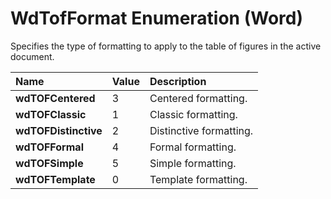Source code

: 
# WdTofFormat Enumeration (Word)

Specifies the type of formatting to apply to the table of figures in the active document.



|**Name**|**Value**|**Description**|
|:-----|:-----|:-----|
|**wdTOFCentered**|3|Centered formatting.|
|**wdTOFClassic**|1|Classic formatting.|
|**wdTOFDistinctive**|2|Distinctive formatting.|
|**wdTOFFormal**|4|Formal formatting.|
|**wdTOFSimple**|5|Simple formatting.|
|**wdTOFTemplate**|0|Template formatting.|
--
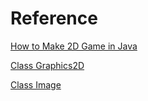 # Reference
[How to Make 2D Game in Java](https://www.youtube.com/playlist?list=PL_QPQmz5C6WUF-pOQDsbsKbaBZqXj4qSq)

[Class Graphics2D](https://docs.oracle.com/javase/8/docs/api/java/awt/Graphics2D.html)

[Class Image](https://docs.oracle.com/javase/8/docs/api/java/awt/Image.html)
---
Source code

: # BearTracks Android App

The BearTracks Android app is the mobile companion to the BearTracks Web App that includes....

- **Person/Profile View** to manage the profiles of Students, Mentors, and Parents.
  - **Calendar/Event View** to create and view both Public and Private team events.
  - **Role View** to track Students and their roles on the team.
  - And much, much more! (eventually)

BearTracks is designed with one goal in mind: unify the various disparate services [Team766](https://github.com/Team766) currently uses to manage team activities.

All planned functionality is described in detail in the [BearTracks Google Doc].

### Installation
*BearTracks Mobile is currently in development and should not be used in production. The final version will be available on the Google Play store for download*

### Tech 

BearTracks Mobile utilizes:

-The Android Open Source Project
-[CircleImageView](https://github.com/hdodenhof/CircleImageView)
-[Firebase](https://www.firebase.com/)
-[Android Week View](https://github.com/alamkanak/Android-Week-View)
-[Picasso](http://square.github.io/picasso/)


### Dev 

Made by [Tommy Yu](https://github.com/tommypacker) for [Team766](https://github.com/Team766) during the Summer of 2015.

> _Required action_
Your task is to copy each line of the entries that includes the word "Students".

> _Solved exercise_
- **Person/Profile View** to manage the profiles of Students, Mentors, and Parents.
  - **Role View** to track Students and their roles on the team.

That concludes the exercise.